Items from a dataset

◇ ◇ ◇

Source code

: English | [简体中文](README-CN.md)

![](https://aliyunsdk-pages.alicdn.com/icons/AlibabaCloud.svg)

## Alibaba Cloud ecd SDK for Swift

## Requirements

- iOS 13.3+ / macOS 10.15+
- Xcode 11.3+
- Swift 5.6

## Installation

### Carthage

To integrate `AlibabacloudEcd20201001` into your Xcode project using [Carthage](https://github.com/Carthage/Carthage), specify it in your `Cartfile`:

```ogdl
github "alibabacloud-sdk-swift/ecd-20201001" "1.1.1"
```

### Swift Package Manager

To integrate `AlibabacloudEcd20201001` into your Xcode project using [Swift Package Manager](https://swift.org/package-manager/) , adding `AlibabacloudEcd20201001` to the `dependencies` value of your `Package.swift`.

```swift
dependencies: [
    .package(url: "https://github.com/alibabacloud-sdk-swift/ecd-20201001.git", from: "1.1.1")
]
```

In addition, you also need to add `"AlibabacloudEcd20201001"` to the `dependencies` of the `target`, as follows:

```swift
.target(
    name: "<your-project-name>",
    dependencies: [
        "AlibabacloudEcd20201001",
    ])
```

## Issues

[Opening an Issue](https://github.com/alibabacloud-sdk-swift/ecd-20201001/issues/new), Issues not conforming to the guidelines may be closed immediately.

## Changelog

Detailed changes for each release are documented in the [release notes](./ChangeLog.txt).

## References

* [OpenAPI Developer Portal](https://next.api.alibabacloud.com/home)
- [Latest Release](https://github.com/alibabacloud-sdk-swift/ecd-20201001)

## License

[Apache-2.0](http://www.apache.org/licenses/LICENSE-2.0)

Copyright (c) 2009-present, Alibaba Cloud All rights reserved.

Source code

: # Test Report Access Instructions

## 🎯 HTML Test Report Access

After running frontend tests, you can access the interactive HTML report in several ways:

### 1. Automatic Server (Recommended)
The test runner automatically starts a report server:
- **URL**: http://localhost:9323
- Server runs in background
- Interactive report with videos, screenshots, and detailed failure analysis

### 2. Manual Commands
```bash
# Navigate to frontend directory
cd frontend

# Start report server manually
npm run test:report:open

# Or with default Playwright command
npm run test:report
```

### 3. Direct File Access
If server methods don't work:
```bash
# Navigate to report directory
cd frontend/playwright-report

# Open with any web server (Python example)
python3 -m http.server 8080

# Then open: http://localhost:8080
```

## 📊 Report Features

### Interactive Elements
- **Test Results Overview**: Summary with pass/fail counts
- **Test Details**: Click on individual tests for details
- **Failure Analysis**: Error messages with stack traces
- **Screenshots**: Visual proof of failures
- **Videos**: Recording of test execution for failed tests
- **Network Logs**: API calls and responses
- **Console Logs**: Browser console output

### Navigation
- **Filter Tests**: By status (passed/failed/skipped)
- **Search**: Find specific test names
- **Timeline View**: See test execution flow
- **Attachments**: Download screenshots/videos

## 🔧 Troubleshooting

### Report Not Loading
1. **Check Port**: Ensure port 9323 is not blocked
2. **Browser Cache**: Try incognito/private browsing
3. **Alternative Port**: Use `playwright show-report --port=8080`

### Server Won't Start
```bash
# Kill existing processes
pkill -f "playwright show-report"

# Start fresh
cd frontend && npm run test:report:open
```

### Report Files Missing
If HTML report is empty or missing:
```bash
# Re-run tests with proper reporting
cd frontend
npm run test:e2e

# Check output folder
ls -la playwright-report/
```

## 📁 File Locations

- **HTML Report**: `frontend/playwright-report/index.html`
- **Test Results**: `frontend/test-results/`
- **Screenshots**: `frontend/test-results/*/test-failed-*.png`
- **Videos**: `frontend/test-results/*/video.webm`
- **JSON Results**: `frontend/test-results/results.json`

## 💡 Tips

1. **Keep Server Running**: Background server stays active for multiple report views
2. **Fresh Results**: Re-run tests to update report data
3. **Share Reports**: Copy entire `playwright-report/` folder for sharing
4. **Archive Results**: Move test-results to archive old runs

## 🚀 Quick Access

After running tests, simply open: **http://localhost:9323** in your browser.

◇ ◇ ◇

WHAT YOU HAVE TO DO:
Repeat every record exactly, so that nothing is lost or altered.

RESPONSE TO THIS EXERCISE:
Source code

: English | [简体中文](README-CN.md)

![](https://aliyunsdk-pages.alicdn.com/icons/AlibabaCloud.svg)

## Alibaba Cloud ecd SDK for Swift

## Requirements

- iOS 13.3+ / macOS 10.15+
- Xcode 11.3+
- Swift 5.6

## Installation

### Carthage

To integrate `AlibabacloudEcd20201001` into your Xcode project using [Carthage](https://github.com/Carthage/Carthage), specify it in your `Cartfile`:

```ogdl
github "alibabacloud-sdk-swift/ecd-20201001" "1.1.1"
```

### Swift Package Manager

To integrate `AlibabacloudEcd20201001` into your Xcode project using [Swift Package Manager](https://swift.org/package-manager/) , adding `AlibabacloudEcd20201001` to the `dependencies` value of your `Package.swift`.

```swift
dependencies: [
    .package(url: "https://github.com/alibabacloud-sdk-swift/ecd-20201001.git", from: "1.1.1")
]
```

In addition, you also need to add `"AlibabacloudEcd20201001"` to the `dependencies` of the `target`, as follows:

```swift
.target(
    name: "<your-project-name>",
    dependencies: [
        "AlibabacloudEcd20201001",
    ])
```

## Issues

[Opening an Issue](https://github.com/alibabacloud-sdk-swift/ecd-20201001/issues/new), Issues not conforming to the guidelines may be closed immediately.

## Changelog

Detailed changes for each release are documented in the [release notes](./ChangeLog.txt).

## References

* [OpenAPI Developer Portal](https://next.api.alibabacloud.com/home)
- [Latest Release](https://github.com/alibabacloud-sdk-swift/ecd-20201001)

## License

[Apache-2.0](http://www.apache.org/licenses/LICENSE-2.0)

Copyright (c) 2009-present, Alibaba Cloud All rights reserved.

Source code

: # Test Report Access Instructions

## 🎯 HTML Test Report Access

After running frontend tests, you can access the interactive HTML report in several ways:

### 1. Automatic Server (Recommended)
The test runner automatically starts a report server:
- **URL**: http://localhost:9323
- Server runs in background
- Interactive report with videos, screenshots, and detailed failure analysis

### 2. Manual Commands
```bash
# Navigate to frontend directory
cd frontend

# Start report server manually
npm run test:report:open

# Or with default Playwright command
npm run test:report
```

### 3. Direct File Access
If server methods don't work:
```bash
# Navigate to report directory
cd frontend/playwright-report

# Open with any web server (Python example)
python3 -m http.server 8080

# Then open: http://localhost:8080
```

## 📊 Report Features

### Interactive Elements
- **Test Results Overview**: Summary with pass/fail counts
- **Test Details**: Click on individual tests for details
- **Failure Analysis**: Error messages with stack traces
- **Screenshots**: Visual proof of failures
- **Videos**: Recording of test execution for failed tests
- **Network Logs**: API calls and responses
- **Console Logs**: Browser console output

### Navigation
- **Filter Tests**: By status (passed/failed/skipped)
- **Search**: Find specific test names
- **Timeline View**: See test execution flow
- **Attachments**: Download screenshots/videos

## 🔧 Troubleshooting

### Report Not Loading
1. **Check Port**: Ensure port 9323 is not blocked
2. **Browser Cache**: Try incognito/private browsing
3. **Alternative Port**: Use `playwright show-report --port=8080`

### Server Won't Start
```bash
# Kill existing processes
pkill -f "playwright show-report"

# Start fresh
cd frontend && npm run test:report:open
```

### Report Files Missing
If HTML report is empty or missing:
```bash
# Re-run tests with proper reporting
cd frontend
npm run test:e2e

# Check output folder
ls -la playwright-report/
```

## 📁 File Locations

- **HTML Report**: `frontend/playwright-report/index.html`
- **Test Results**: `frontend/test-results/`
- **Screenshots**: `frontend/test-results/*/test-failed-*.png`
- **Videos**: `frontend/test-results/*/video.webm`
- **JSON Results**: `frontend/test-results/results.json`

## 💡 Tips

1. **Keep Server Running**: Background server stays active for multiple report views
2. **Fresh Results**: Re-run tests to update report data
3. **Share Reports**: Copy entire `playwright-report/` folder for sharing
4. **Archive Results**: Move test-results to archive old runs

## 🚀 Quick Access

After running tests, simply open: **http://localhost:9323** in your browser.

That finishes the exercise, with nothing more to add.